“Yet I go, Martina.”

“You, being blind, go to Egypt to seek one whom those who rule there have searched for in vain. So be it. But how will you go? It cannot be as an open enemy, since then you would need a fleet and ten thousand swords to back you, which you have not. To take a few brave men, unless they were Moslems, which is impossible, would be but to give them to death. How do you go, Olaf?”

“I do not know, Martina. Your brain is more nimble than mine; think, think, and tell me.”

I heard Martina rise and walk up and down the room for a long time. At length she returned and sat herself by me again.

“Olaf,” she said, “you always had a taste for music. You have told me that as a boy in your northern home you used to play upon the harp and sing songs to it of your own making, and now, since you have been blind, you have practised at this art till you are its master. Also, my voice is good; indeed, it is my only gift. It was my voice that first brought me to Irene’s notice, when I was but the daughter of a poor Greek gentleman who had been her father’s friend and therefore was given a small place about the Court. Of late we have sung many songs together, have we not, certain of them in that northern tongue, of which you have taught me something?”

“Yes, Martina; but what of it?”

“You are dull, Olaf. I have heard that these Easterns love music, especially if it be of a sort they do not know. Why, therefore, should not a blind man and his daughter—no, his orphaned niece—earn an honest living as travelling musicians in Egypt? These Prophet worshippers, I am told, think it a great sin to harm one who is maimed—a poor northern trader in amber who has been robbed by Christian thieves. Rendered sightless also that he might not be able to swear to them before the judges, and now, with his sister’s child, winning his bread as best he may. Like you, Olaf, I have skill in languages, and even know enough of Arabic to beg in it, for my mother, who was a Syrian, taught it to me as a child, and since we have been here I have practised. What say you?”

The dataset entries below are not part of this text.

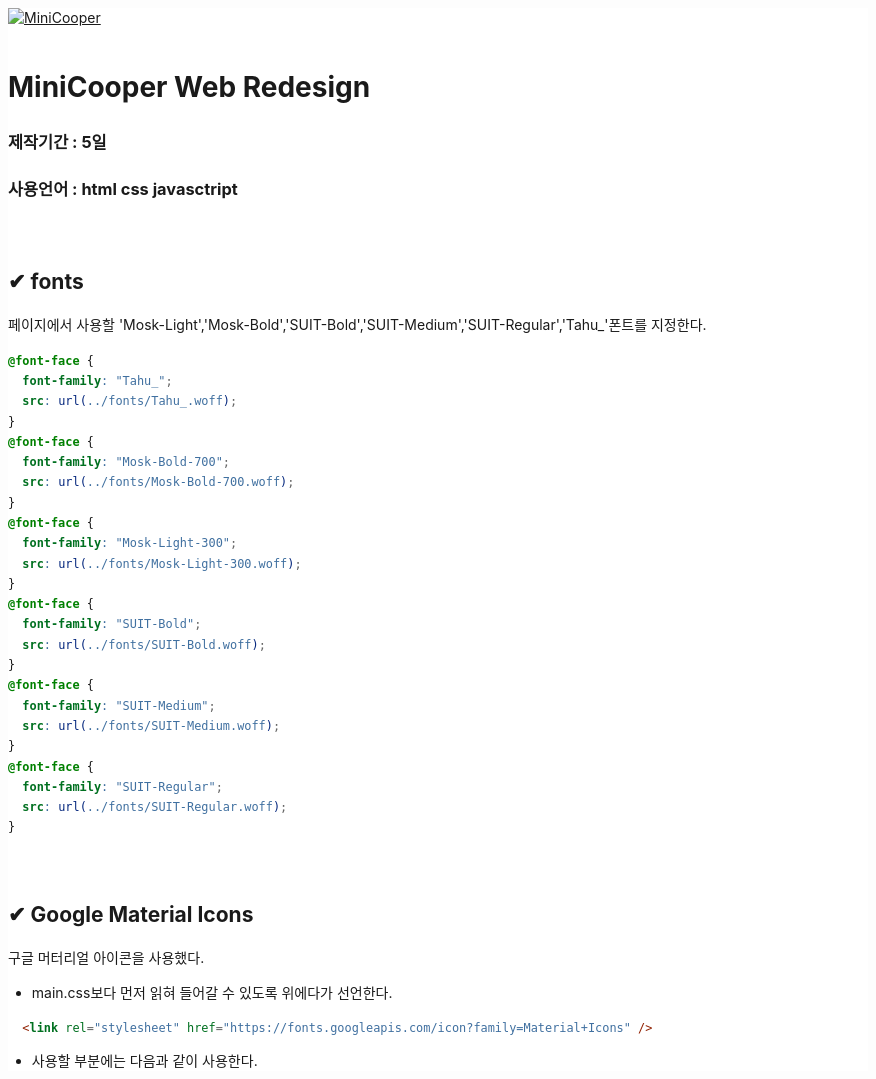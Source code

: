[![MiniCooper](./favicon.ico)](https://sjinwon.github.io/redesign-MINI-COOPER/)

# MiniCooper Web Redesign

### 제작기간 : 5일

### 사용언어 : html css javasctript

<br>

## ✔ fonts 
페이지에서 사용할 'Mosk-Light','Mosk-Bold','SUIT-Bold','SUIT-Medium','SUIT-Regular','Tahu_'폰트를 지정한다.

``` css
@font-face {
  font-family: "Tahu_";
  src: url(../fonts/Tahu_.woff);
}
@font-face {
  font-family: "Mosk-Bold-700";
  src: url(../fonts/Mosk-Bold-700.woff);  
}
@font-face {
  font-family: "Mosk-Light-300";
  src: url(../fonts/Mosk-Light-300.woff);  
}
@font-face {
  font-family: "SUIT-Bold";
  src: url(../fonts/SUIT-Bold.woff); 
}
@font-face {
  font-family: "SUIT-Medium";
  src: url(../fonts/SUIT-Medium.woff); 
}
@font-face {
  font-family: "SUIT-Regular";
  src: url(../fonts/SUIT-Regular.woff); 
}
```

<br>

## ✔ Google Material Icons
구글 머터리얼 아이콘을 사용했다.

- main.css보다 먼저 읽혀 들어갈 수 있도록 위에다가 선언한다.

``` html
  <link rel="stylesheet" href="https://fonts.googleapis.com/icon?family=Material+Icons" />
```

- 사용할 부분에는 다음과 같이 사용한다.
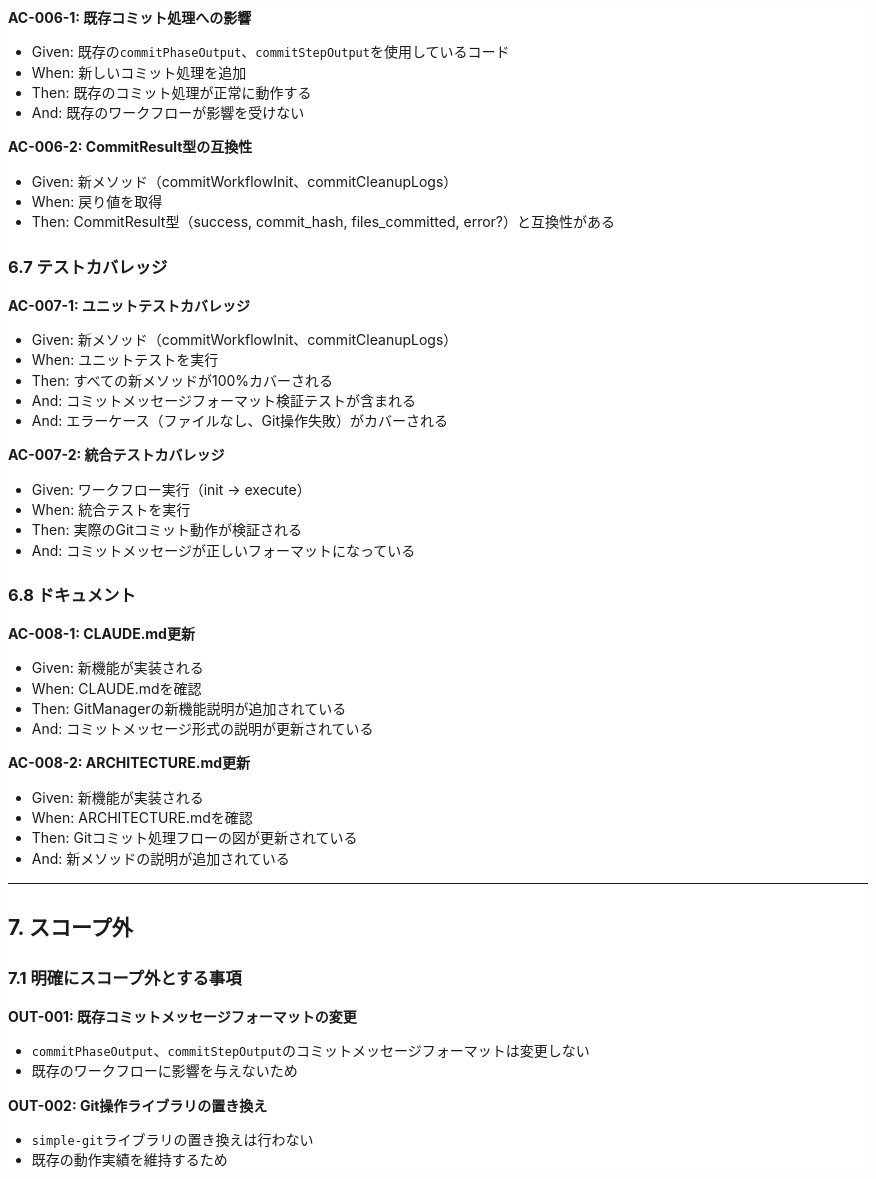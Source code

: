 **AC-006-1: 既存コミット処理への影響**
- Given: 既存の`commitPhaseOutput`、`commitStepOutput`を使用しているコード
- When: 新しいコミット処理を追加
- Then: 既存のコミット処理が正常に動作する
- And: 既存のワークフローが影響を受けない

**AC-006-2: CommitResult型の互換性**
- Given: 新メソッド（commitWorkflowInit、commitCleanupLogs）
- When: 戻り値を取得
- Then: CommitResult型（success, commit_hash, files_committed, error?）と互換性がある

### 6.7 テストカバレッジ

**AC-007-1: ユニットテストカバレッジ**
- Given: 新メソッド（commitWorkflowInit、commitCleanupLogs）
- When: ユニットテストを実行
- Then: すべての新メソッドが100%カバーされる
- And: コミットメッセージフォーマット検証テストが含まれる
- And: エラーケース（ファイルなし、Git操作失敗）がカバーされる

**AC-007-2: 統合テストカバレッジ**
- Given: ワークフロー実行（init → execute）
- When: 統合テストを実行
- Then: 実際のGitコミット動作が検証される
- And: コミットメッセージが正しいフォーマットになっている

### 6.8 ドキュメント

**AC-008-1: CLAUDE.md更新**
- Given: 新機能が実装される
- When: CLAUDE.mdを確認
- Then: GitManagerの新機能説明が追加されている
- And: コミットメッセージ形式の説明が更新されている

**AC-008-2: ARCHITECTURE.md更新**
- Given: 新機能が実装される
- When: ARCHITECTURE.mdを確認
- Then: Gitコミット処理フローの図が更新されている
- And: 新メソッドの説明が追加されている

---

## 7. スコープ外

### 7.1 明確にスコープ外とする事項

**OUT-001: 既存コミットメッセージフォーマットの変更**
- `commitPhaseOutput`、`commitStepOutput`のコミットメッセージフォーマットは変更しない
- 既存のワークフローに影響を与えないため

**OUT-002: Git操作ライブラリの置き換え**
- `simple-git`ライブラリの置き換えは行わない
- 既存の動作実績を維持するため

“I say that we might travel as safely thus as in any other way. Yet, Martina, how can I ask you to tie such a burden on your back?”

“Oh! no need to ask, Olaf, since Fate bound it there when it made me your—god-mother. Where you go I needs must go also, until you are married,” she added with a laugh. “Afterwards, perhaps, you will need me no more. Well, there’s a plan, for what it is worth, and now we’ll sleep on it, hoping to find a better. Pray to St. Michael to-night, Olaf.”

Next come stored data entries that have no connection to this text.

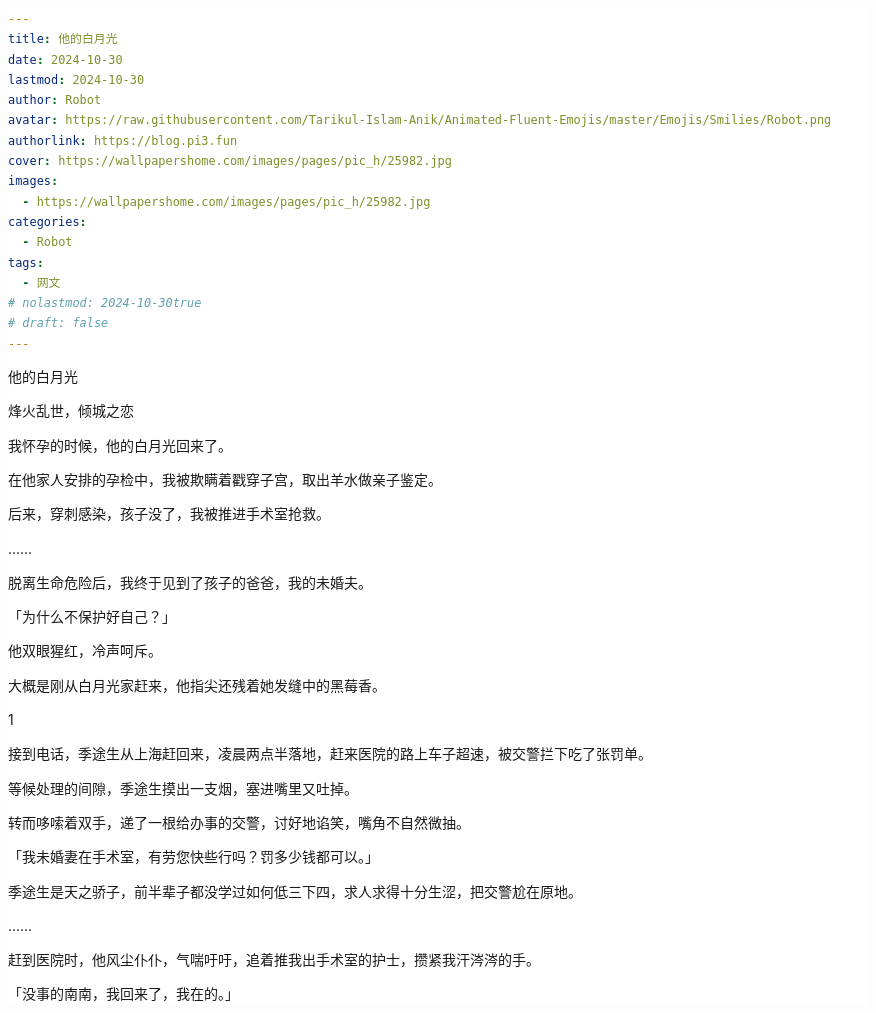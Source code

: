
 ```yaml
---
title: 他的白月光
date: 2024-10-30
lastmod: 2024-10-30
author: Robot
avatar: https://raw.githubusercontent.com/Tarikul-Islam-Anik/Animated-Fluent-Emojis/master/Emojis/Smilies/Robot.png
authorlink: https://blog.pi3.fun
cover: https://wallpapershome.com/images/pages/pic_h/25982.jpg
images:
  - https://wallpapershome.com/images/pages/pic_h/25982.jpg
categories:
  - Robot
tags:
  - 网文
# nolastmod: 2024-10-30true
# draft: false
---
```




他的白月光

烽火乱世，倾城之恋

我怀孕的时候，他的白月光回来了。

在他家人安排的孕检中，我被欺瞒着戳穿子宫，取出羊水做亲子鉴定。

后来，穿刺感染，孩子没了，我被推进手术室抢救。

……

脱离生命危险后，我终于见到了孩子的爸爸，我的未婚夫。

「为什么不保护好自己？」

他双眼猩红，冷声呵斥。

大概是刚从白月光家赶来，他指尖还残着她发缝中的黑莓香。

1

接到电话，季途生从上海赶回来，凌晨两点半落地，赶来医院的路上车子超速，被交警拦下吃了张罚单。

等候处理的间隙，季途生摸出一支烟，塞进嘴里又吐掉。

转而哆嗦着双手，递了一根给办事的交警，讨好地谄笑，嘴角不自然微抽。

「我未婚妻在手术室，有劳您快些行吗？罚多少钱都可以。」

季途生是天之骄子，前半辈子都没学过如何低三下四，求人求得十分生涩，把交警尬在原地。

……

赶到医院时，他风尘仆仆，气喘吁吁，追着推我出手术室的护士，攒紧我汗涔涔的手。

「没事的南南，我回来了，我在的。」
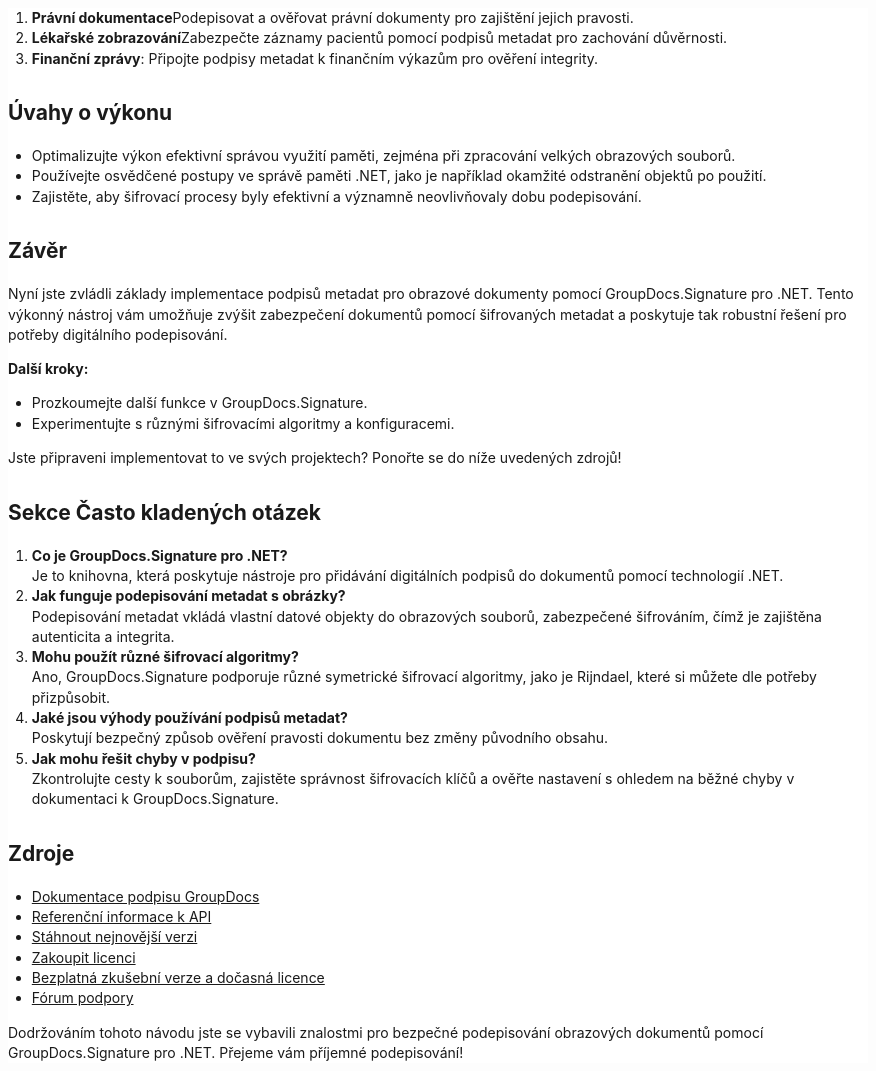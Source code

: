 1. **Právní dokumentace**Podepisovat a ověřovat právní dokumenty pro zajištění jejich pravosti.
2. **Lékařské zobrazování**Zabezpečte záznamy pacientů pomocí podpisů metadat pro zachování důvěrnosti.
3. **Finanční zprávy**: Připojte podpisy metadat k finančním výkazům pro ověření integrity.

## Úvahy o výkonu

- Optimalizujte výkon efektivní správou využití paměti, zejména při zpracování velkých obrazových souborů.
- Používejte osvědčené postupy ve správě paměti .NET, jako je například okamžité odstranění objektů po použití.
- Zajistěte, aby šifrovací procesy byly efektivní a významně neovlivňovaly dobu podepisování.

## Závěr

Nyní jste zvládli základy implementace podpisů metadat pro obrazové dokumenty pomocí GroupDocs.Signature pro .NET. Tento výkonný nástroj vám umožňuje zvýšit zabezpečení dokumentů pomocí šifrovaných metadat a poskytuje tak robustní řešení pro potřeby digitálního podepisování. 

**Další kroky:**
- Prozkoumejte další funkce v GroupDocs.Signature.
- Experimentujte s různými šifrovacími algoritmy a konfiguracemi.

Jste připraveni implementovat to ve svých projektech? Ponořte se do níže uvedených zdrojů!

## Sekce Často kladených otázek

1. **Co je GroupDocs.Signature pro .NET?**  
   Je to knihovna, která poskytuje nástroje pro přidávání digitálních podpisů do dokumentů pomocí technologií .NET.
2. **Jak funguje podepisování metadat s obrázky?**  
   Podepisování metadat vkládá vlastní datové objekty do obrazových souborů, zabezpečené šifrováním, čímž je zajištěna autenticita a integrita.
3. **Mohu použít různé šifrovací algoritmy?**  
   Ano, GroupDocs.Signature podporuje různé symetrické šifrovací algoritmy, jako je Rijndael, které si můžete dle potřeby přizpůsobit.
4. **Jaké jsou výhody používání podpisů metadat?**  
   Poskytují bezpečný způsob ověření pravosti dokumentu bez změny původního obsahu.
5. **Jak mohu řešit chyby v podpisu?**  
   Zkontrolujte cesty k souborům, zajistěte správnost šifrovacích klíčů a ověřte nastavení s ohledem na běžné chyby v dokumentaci k GroupDocs.Signature.

## Zdroje
- [Dokumentace podpisu GroupDocs](https://docs.groupdocs.com/signature/net/)
- [Referenční informace k API](https://reference.groupdocs.com/signature/net/)
- [Stáhnout nejnovější verzi](https://releases.groupdocs.com/signature/net/)
- [Zakoupit licenci](https://purchase.groupdocs.com/buy)
- [Bezplatná zkušební verze a dočasná licence](https://releases.groupdocs.com/signature/net/)
- [Fórum podpory](https://forum.groupdocs.com/c/signature/)

Dodržováním tohoto návodu jste se vybavili znalostmi pro bezpečné podepisování obrazových dokumentů pomocí GroupDocs.Signature pro .NET. Přejeme vám příjemné podepisování!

As it chanced, St. Michael gave me no light, so the end of it was that I determined to play this part of a blind harper. In those days there was a trade between Lesbos and Egypt in cedar wood, wool, wine for the Copts, for the Moslems drank none, and other goods. Peace having been declared between the island and the Caliph, a small vessel was laden with such merchandise at my cost, and a Greek of Lesbos, Menas by name, put in command of it as the owner, with a crew of sailors whom I could trust to the death.